According to the attributes of these types of events (represented as rectangles in Figure 2), the manuscript dataset was divided into subsets, such as censored (WCUs) vs. non-censored (NCUs) manuscripts. These subsets’ data were analysed separately in different dimensions, then the findings were compared and differences between the subsets were analysed.

Data analysis methodology

First, the corpus of manuscripts underwent a process of data cleaning and normalization. This process included decomposition of catalogue fields with mixed information into its defined atomic entities (e.g. people names, events, dates and places), standardization of a variety of date formats in the catalogue (e.g. specific Hebrew or Gregorian dates, ranges of years, centuries), and names of places (which appear in different languages and without the name of the country or geographic coordinates). Missing information was completed as well, using existing authority files and ontologies, such as VIAF (https://viaf.org/) and Geonames (http://www.geonames.org/). As part of this place normalization process we also obtained the coordinates of all the mentioned places in the collection which were extracted from the abovementioned authority files. The data normalization process was performed semi-automatically. It was based on identifying lexical patterns for each ontological entity, and further manual correction and completion by two experts in manuscript studies. For instance, for extraction of the censorship event’s location from the following string in the catalogue: censor signature: “LUGO 1611 CAMILLO JAGHEL”, the matching pattern was <CENSOR * [PLACE] [DATE] [NAME]>, thus LUGO was retrieved and then looked up in the Geonames’ “1000cities” list.
Next, we performed a systematic event-based analysis of the manuscript corpus. In addition to the descriptive statistical analysis we propose a new multi-dimensional methodology for a large-scale quantitative analysis of the historical manuscript data. The following types of variables were investigated for each of the dimensions:
  • For the temporal dimension: we examined the date of CRE (a CU creation event) and the date(s) of CE(s) (a WCU's censorship events).
  • For the spatial dimension: we used the place of CRE, the place(s) of CE(s), the current place of the corresponding BU storage, and the CU's type of script (the scribe's writing type is determined by its country of origin (Beit-Arié, 2018,) which points out to the place of writing of the manuscript – although it should be considered that sometimes writers moved to other countries while still keeping their original script type.
  • For the actor dimension: an individual censor activity was examined in terms of the number of CEs in which the censor was involved.
  • For the subject dimension: we analysed subjects assigned to a CU.
Based on the above dimensions and variables a three-phase analysis has been performed:
  1. Descriptive statistics and distribution of censored manuscript collection (WCUs) in multiple dimensions;
  2. Comparative analysis of the distribution of the two sub-collections of manuscripts, WCUs (censored manuscripts) vs.

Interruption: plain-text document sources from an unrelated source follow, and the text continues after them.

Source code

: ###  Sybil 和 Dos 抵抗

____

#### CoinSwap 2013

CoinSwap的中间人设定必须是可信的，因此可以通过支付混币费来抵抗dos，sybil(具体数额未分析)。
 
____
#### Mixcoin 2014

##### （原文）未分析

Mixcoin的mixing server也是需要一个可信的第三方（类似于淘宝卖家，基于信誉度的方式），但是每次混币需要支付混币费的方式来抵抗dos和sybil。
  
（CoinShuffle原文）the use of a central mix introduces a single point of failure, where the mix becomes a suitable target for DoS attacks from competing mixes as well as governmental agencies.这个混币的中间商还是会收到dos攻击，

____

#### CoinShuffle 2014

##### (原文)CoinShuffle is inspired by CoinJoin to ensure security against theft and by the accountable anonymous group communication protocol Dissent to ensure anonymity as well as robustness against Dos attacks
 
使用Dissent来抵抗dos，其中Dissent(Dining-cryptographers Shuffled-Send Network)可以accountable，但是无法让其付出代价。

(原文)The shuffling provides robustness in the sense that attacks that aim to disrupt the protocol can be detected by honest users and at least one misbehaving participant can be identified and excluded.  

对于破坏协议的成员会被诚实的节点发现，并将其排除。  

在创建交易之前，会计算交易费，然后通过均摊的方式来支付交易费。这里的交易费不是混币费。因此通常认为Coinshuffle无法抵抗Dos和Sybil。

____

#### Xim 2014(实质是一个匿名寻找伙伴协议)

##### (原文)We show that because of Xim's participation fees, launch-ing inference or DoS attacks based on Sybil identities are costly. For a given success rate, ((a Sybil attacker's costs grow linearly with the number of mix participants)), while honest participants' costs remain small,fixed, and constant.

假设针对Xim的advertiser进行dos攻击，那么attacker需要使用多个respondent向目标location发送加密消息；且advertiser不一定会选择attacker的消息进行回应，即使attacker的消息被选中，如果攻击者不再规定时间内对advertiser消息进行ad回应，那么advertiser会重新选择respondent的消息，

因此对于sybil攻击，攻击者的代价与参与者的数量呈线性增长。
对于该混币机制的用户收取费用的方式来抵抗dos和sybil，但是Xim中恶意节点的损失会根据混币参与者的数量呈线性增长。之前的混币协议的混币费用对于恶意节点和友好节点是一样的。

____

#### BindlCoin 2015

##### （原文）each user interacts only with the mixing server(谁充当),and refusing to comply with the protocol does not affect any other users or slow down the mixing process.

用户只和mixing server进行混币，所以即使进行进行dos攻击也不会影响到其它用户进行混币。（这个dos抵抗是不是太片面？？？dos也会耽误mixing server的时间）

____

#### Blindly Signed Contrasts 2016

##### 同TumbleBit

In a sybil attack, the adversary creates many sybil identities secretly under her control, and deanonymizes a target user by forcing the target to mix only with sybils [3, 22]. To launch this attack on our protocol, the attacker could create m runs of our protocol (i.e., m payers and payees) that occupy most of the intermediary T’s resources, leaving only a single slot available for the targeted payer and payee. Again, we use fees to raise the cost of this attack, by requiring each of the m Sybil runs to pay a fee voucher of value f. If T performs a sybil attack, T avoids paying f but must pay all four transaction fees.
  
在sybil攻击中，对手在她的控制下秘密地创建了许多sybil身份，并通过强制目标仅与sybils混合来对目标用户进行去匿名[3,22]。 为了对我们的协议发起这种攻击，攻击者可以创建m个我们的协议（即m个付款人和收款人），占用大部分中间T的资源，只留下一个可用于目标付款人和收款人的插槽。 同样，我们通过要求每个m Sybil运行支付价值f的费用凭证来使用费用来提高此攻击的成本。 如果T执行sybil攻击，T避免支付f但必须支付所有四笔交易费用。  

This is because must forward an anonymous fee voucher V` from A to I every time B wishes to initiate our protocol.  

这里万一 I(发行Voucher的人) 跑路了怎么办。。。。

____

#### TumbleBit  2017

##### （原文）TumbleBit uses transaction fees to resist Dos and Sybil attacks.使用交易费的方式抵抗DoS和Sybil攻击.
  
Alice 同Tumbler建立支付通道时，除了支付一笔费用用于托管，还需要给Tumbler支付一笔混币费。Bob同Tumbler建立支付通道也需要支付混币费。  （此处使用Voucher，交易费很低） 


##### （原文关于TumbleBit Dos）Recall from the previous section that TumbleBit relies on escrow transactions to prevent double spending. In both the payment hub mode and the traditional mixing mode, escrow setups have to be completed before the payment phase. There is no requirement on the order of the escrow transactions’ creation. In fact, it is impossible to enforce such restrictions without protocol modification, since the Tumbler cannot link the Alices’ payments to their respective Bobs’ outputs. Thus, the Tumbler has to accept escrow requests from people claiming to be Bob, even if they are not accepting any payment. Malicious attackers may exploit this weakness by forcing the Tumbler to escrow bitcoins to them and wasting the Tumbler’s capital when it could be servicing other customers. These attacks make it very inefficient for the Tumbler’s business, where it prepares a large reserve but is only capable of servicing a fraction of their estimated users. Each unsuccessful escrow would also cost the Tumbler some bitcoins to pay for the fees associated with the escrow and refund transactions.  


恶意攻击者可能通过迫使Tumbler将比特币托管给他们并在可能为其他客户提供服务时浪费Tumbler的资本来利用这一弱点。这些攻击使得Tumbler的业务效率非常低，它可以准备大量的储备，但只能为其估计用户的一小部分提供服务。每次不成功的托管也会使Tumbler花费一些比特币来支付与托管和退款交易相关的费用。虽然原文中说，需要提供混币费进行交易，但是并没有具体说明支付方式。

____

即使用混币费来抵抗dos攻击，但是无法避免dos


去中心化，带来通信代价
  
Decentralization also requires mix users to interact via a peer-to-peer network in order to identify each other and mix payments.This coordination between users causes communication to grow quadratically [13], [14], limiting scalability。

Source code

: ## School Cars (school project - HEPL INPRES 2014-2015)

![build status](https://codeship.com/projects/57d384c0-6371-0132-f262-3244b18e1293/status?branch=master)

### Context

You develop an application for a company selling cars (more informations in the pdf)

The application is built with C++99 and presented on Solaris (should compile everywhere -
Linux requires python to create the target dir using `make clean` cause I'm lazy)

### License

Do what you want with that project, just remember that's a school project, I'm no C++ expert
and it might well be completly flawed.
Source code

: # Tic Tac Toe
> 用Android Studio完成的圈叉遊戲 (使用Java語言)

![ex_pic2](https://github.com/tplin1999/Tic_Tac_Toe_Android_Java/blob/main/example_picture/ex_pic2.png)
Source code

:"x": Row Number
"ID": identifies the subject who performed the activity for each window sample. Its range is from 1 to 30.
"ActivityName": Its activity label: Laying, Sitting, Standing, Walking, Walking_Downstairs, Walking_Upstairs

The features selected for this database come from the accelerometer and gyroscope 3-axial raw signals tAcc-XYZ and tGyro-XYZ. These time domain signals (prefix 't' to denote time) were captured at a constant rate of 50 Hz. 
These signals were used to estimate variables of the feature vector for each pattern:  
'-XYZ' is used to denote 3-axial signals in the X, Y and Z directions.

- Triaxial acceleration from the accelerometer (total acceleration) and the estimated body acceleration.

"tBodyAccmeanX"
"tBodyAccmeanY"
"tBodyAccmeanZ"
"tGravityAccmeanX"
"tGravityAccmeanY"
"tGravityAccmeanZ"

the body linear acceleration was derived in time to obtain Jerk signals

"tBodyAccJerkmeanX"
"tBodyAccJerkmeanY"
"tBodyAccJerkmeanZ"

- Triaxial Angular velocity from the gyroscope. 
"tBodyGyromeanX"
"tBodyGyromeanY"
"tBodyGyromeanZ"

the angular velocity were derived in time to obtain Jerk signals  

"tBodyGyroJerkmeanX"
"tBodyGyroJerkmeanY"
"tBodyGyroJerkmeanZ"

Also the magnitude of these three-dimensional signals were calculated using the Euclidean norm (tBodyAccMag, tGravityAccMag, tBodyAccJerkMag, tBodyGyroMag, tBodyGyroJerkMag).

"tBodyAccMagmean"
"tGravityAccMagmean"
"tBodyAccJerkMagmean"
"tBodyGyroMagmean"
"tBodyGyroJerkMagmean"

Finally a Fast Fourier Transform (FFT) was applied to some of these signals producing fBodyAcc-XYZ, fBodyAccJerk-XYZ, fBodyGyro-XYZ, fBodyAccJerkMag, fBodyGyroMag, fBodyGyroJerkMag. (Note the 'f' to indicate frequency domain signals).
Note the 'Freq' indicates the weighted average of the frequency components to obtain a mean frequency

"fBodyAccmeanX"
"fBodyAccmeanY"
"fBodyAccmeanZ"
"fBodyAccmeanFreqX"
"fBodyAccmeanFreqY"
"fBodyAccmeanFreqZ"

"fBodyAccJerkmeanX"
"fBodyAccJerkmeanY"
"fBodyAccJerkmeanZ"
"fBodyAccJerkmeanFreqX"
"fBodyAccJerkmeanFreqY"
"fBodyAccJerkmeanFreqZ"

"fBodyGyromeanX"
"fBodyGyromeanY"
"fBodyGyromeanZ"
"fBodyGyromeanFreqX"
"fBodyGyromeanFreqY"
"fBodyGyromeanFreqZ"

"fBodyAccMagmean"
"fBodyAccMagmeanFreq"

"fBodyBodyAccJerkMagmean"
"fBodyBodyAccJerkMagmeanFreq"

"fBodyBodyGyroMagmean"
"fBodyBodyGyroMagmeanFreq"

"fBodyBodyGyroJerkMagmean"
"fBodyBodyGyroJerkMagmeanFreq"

NCUs (non-censored manuscripts) in various dimensions.

Results

Descriptive statistics of the censored manuscript corpus

Only 5,185 CUs have censorship information recorded for them in the catalogue. These 5,185 CUs are grouped in 2,466 WCUs, while the other 118,921 non-censored CUs are grouped in 85,562 NCUs (as shown in Table 1). The total of 124,106 CUs are associated with 87,848 BUs. As explained before, there are cases when a single BU was (manually) “split” into a WCU and an NCU or cases when a BU was “split” into more than a single WCU (a total of 158 of both cases). Note however, that the vast majority of cases (87,690) are indeed cases where a BU consists of either a single WCU or a single NCU. Moreover, note that 79,415 BUs (90% of all the BUs in the study corpus) are unified codices, that is, BUs that comprise a single CU.
Entity Number of items
BUs 87,848
WCUs 2,466
CUs in WCUs 5,185
NCUs 85,562
CUs in NCUs 118,921
CUs (total) 124,106
Table 1. 
Table 1: Counts of the study’s main data entities
The 2,466 WCUs are associated with 3,914 instances of Censorship Events (CEs) (see Table 2). The number of CEs is greater than the number of WCUs since in many cases, a WCU has been censored more than once, thus having more than one CE associated with it as discussed below. From Table 2 it can be noticed that in addition to the 3,190 CE instances where the censor responsible for the censorship was identified, in 724 cases, there is a clear notion of censorship, but no censor was documented in the manuscript's record.
Out of the 3,914 CEs, we filtered out 64 CEs: 56 CEs did not occur in Italy (and also didn't occur in the study period), and 8 Italian CEs were excluded since they occurred after 1775. The resulted dataset of Italian censorship events in the period of 1550-1775 consists, therefore, of 3,850 CEs (in 2,408 WCUs), 677 (17.6%) of which are un-named cases (see Tables 2 and 3). The earliest identified evidence of censorship in a manuscript in Italy is from 1554 and only two censorship events of Italian identified censorship have a recorded date after 1775 (in 1802 and in 1833), which fall outside our study period of 1550-1775.
Named censorship Un-named censorship Total number of CEs
Italian non-Italian All In Italy Not in Italy All Italian non-Italian All
Dated (total) 2,518 8 2,526 391 36 427 2,909 44 2,953
Between 1550-1775 2,516 0 2,516 385 0 385 2,901 0 2,901
After 1775 2 8 10 6 36 42 8 44 52
With no date (total) 657 7 664 292 5 297 949 12 961
Dated between 1550-1775 657 0 657 292 0 292 949 0 949
After 1775 0 7 7 0 5 5 0 12 12
All periods (total) 3,175 15 3,190 683 41 724 3,858 56 3,914
Between 1550-1775 (total) 3,173 0 3,173 677 0 677 3,850 0 3,850
After 1775 2 15 17 6 41 47 8 56 64
Table 2. 
Table 2: Censorship events' (CEs) descriptive statistics (Italy and non-Italy cases) with named and un-named CE cases in the period of 1550-1775 and later.
From Table 3 we observe that out of the 677 CEs in Italy that have no censor name associated with them, in 513 cases a censorship signature was blurry and thus could not be identified. In 151 cases a clear sign of censorship text erasures is present in the manuscript, but without a signature, and in 13 cases the cataloguers identified self-censorship actions.
Type of un-named CE # of cases in the entire dataset # of cases that are Italian CEs in the range 1550-1775
Un-identified signature 560 (77.3%) 513 (75.8%)
Censorship without a signature 151 (20.9%) 151 (22.3%)
Internal self-censorship 13 (1.8%) 13 (1.9%)
Total 724 677
Table 3. 
Table 3: The distribution of different cases of un-named censorship.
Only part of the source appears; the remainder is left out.